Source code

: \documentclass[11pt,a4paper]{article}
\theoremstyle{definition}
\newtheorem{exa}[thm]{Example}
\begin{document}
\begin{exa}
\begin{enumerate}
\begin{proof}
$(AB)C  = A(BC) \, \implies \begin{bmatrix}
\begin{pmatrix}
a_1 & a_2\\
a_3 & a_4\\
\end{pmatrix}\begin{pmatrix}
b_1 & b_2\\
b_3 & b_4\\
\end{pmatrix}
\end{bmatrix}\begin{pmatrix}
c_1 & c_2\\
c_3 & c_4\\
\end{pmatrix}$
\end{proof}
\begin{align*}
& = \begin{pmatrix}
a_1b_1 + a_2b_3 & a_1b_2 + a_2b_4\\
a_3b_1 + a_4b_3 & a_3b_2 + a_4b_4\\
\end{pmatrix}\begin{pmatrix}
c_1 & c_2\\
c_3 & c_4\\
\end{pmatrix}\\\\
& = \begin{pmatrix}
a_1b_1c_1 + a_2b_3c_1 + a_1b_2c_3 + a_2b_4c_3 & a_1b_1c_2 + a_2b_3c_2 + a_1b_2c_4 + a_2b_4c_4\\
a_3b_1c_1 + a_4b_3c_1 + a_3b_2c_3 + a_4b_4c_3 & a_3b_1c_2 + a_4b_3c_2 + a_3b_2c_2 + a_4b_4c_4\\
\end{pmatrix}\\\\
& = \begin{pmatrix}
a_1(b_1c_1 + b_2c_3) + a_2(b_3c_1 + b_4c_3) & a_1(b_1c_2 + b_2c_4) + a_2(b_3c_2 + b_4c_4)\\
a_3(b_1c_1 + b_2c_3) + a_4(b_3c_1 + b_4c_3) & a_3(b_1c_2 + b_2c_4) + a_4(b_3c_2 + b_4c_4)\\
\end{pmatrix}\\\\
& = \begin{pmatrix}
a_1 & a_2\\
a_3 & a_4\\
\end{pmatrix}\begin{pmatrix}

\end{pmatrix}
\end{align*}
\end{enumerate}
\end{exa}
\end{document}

◆ ◆ ◆ ◆ ◆ ◆ ◆

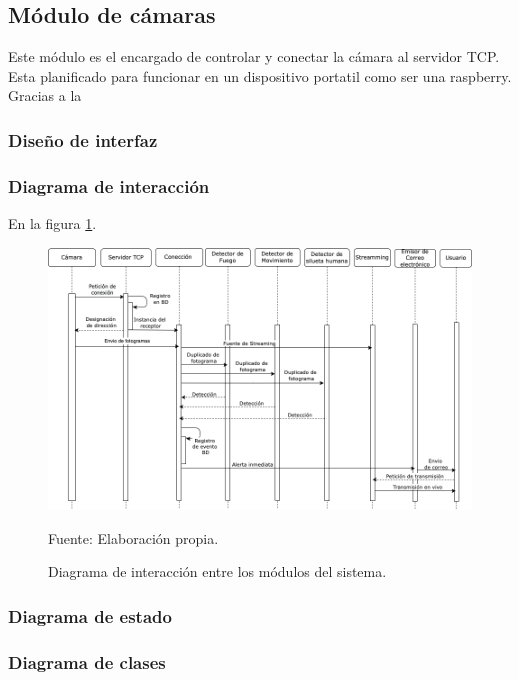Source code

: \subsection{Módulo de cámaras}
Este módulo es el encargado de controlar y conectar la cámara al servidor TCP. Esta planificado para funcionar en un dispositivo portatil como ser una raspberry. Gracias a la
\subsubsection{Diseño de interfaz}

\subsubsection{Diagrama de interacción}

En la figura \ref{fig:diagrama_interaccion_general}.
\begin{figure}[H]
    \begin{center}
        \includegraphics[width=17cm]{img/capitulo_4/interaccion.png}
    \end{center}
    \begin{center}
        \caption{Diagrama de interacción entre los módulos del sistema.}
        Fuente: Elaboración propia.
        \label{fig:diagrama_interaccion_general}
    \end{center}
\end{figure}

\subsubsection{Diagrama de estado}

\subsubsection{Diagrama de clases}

◆ ◆ ◆ ◆ ◆ ◆ ◆

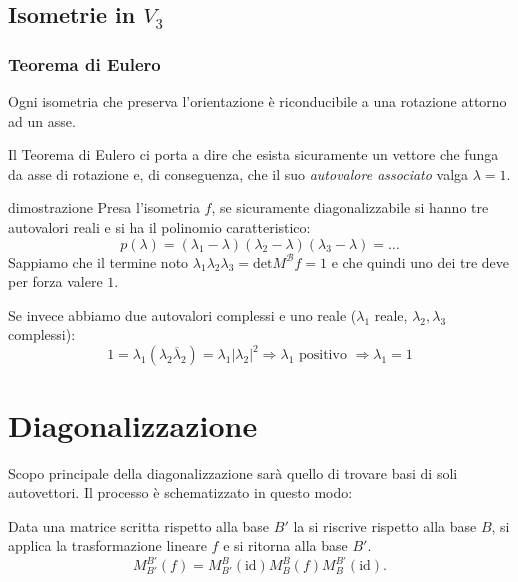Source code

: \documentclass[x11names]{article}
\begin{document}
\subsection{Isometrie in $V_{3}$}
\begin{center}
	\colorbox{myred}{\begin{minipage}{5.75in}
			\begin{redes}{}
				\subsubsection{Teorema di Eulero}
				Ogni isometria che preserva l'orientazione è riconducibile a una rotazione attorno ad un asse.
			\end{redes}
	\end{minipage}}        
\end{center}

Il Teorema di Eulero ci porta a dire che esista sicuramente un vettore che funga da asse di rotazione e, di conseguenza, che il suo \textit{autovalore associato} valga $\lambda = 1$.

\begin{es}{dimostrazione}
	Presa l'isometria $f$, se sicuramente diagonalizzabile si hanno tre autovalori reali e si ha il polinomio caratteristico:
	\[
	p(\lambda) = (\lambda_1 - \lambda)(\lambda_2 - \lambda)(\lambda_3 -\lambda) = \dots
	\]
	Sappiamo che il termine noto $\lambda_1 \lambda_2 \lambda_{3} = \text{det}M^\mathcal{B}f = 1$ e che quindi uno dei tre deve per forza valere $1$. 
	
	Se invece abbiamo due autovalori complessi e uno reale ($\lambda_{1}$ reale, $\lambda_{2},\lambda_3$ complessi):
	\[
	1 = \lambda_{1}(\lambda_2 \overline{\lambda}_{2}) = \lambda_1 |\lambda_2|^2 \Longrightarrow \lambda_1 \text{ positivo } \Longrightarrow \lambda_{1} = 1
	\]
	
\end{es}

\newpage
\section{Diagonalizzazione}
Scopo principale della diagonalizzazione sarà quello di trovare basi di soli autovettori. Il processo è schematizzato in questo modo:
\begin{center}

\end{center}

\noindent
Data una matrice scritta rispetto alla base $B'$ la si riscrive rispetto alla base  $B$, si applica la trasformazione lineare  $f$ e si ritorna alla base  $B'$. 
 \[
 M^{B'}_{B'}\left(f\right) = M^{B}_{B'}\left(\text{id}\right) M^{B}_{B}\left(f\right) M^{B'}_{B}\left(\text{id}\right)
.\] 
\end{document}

◆ ◆ ◆ ◆ ◆ ◆ ◆

_PROBLEM STATEMENT_
Each line in the records above that contains the word "Teorema" must be copied.

_WRITTEN ANSWER_
				\subsubsection{Teorema di Eulero}
Il Teorema di Eulero ci porta a dire che esista sicuramente un vettore che funga da asse di rotazione e, di conseguenza, che il suo \textit{autovalore associato} valga $\lambda = 1$.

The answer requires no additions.